Wait! Have you read Part I yet? Check it out, then come on back.
Putting text embeddings to work
Using the updated text embeddings endpoint in Rosette API 1.5, you’ll notice significant accuracy improvements on longer strings of text, both sentences and documents. We’ve also begun to incorporate text embeddings into some of our higher level natural language processing tasks, including name matching, categorization, and relationship extraction. In this post we discuss some of the nuances behind text embeddings, look at a real world use case, and provide some resources for further exploration.
Different tasks, different text embeddings
Different natural language processing tasks require different vector representations. For part-of-speech tagging, you probably want your word embeddings to prioritize morphological or syntactic associations between words: nouns with nouns, adjectives with adjectives etc. However, for a categorization task, you might want your embeddings to prioritize semantic similarity: “kangaroo” with “marsupial,” “voted” with “election.” Semantic text embedding models can also help train statistical classifiers, particularly neural networks. After assigning vectors to a collection of documents, each vector is labeled with a category. With this training data prepared, you can train a neural network to predict the category of a new document based on its vector.
Our text embeddings are particularly helpful for semantic tasks like document categorization, clustering, and similarity assessment. We may add other embedding types in the future, but if you’ve got something particular in mind, contact us about on-premises solutions and domain-specific customization.
Comparing vector representations
The classic use case for text embeddings is document similarity assessment. When calculated correctly, text vectors with close proximity indicate similar document content. However, how do you know that two vectors are similar when you’re working in several hundred dimensions? It depends, but suffice to say that for our models, we endorse the cosine method.

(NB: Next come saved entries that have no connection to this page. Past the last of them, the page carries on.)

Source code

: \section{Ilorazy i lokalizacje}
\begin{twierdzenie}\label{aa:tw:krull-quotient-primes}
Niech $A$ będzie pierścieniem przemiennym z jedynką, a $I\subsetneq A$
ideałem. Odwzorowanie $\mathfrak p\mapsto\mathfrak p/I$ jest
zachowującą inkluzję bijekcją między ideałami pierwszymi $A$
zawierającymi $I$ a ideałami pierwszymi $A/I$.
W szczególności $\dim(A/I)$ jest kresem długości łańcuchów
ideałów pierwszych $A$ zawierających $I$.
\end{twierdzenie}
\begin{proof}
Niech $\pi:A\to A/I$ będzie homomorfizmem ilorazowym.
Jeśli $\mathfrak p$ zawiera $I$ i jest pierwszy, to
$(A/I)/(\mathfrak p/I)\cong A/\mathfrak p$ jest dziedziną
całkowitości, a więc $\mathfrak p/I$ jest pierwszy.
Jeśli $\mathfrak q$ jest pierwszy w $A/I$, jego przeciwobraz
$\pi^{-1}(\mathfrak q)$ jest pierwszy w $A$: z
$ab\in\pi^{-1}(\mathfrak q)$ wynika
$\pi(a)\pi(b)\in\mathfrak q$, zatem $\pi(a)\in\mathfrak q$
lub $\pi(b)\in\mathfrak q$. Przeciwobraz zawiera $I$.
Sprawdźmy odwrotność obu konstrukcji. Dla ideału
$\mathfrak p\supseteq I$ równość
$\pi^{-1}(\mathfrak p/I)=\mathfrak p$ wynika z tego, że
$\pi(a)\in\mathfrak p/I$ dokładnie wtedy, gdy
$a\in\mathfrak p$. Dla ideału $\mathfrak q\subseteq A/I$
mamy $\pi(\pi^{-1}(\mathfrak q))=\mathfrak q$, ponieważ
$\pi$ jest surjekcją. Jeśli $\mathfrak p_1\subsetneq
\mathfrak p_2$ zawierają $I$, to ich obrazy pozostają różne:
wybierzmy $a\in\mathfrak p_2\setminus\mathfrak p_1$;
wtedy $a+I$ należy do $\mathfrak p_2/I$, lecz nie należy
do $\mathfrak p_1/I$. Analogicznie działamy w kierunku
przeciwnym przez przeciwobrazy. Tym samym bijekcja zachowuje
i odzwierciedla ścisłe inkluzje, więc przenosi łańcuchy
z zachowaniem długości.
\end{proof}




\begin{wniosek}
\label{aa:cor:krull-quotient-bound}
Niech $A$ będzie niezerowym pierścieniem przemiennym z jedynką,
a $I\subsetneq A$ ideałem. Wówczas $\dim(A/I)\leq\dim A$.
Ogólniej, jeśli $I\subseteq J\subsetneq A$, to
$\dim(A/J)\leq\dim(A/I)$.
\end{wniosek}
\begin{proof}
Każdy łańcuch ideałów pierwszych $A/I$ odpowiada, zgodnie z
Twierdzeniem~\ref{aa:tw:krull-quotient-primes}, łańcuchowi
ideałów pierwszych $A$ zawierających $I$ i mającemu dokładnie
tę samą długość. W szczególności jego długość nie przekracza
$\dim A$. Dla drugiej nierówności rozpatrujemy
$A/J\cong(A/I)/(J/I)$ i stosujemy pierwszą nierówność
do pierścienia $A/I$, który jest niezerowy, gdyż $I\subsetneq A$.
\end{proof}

In addition to categorization, we also use text embeddings in our cross-lingual name matching software. Matching names is a challenging problem, especially when you start dealing with locations and organizations. Take the “University of Massachusetts.” Massachusetts is a traditional name, safe to transliterate for matching in other languages. Transliteration, the phonetic or orthographic conversion of a word from one language to another, deals with sounds, not meaning. For example, the Japanese (phonetic) transliteration of “Massachusetts” is マサチューセツ or “Masachuuusetsu.” “University,” however is more complicated. As a standard dictionary word, it should be matched by translation, or conversion based on meaning. The Japanese word for university is 大学 (pronounced daigaku), thus the translation of the complete school name should be “Masachuusetsu Daigaku”. Our name matching software knows that when it encounters a dictionary word, it should use text embeddings to rank the similarity of potential name matches in the target language, ensuring that our users find the information they need.
Want to explore more? We’ve got resources. If you’re looking to create your own document similarity analyzer, we have some some sample python code to get you started. We’ve also created a new Python script that allows you to visualize Rosette’s text embeddings of the BBC News Corpus in Google’s TensorFlow projector. The script parses the raw text files into a list of documents. Each document consists of three fields: category, headline, and content. The script then creates two files which can be imported into the TensorFlow project:
- embeddings.tsv: a .tsv file with one text vector for each document
- metadata.tsv: another .tsv file containing the the metadata (category and headline) for each document
We’ve gone ahead and loaded the data into the TensorFlow projector, and the results are pretty darn cool:
In this screenshot, we’ve color coded the vectors by category, and you can see that they are nicely separated into discrete areas of the projection. You can use the mouse tools to rotate, zoom, and filter the visualization. Click on an individual embedding to isolate the closest related articles. In the screenshot below we’ve selected the embedding for an article entitled “Mobiles ‘not media players yet.’” Notice that the nearby vectors are primarily also in the “tech” category and focus on mobile phones.
Keep in mind that the vector clustering is based on the body of the articles, not their headlines, but you can still get a good sense of how Rosette’s text embeddings map related content in vector space through this projection.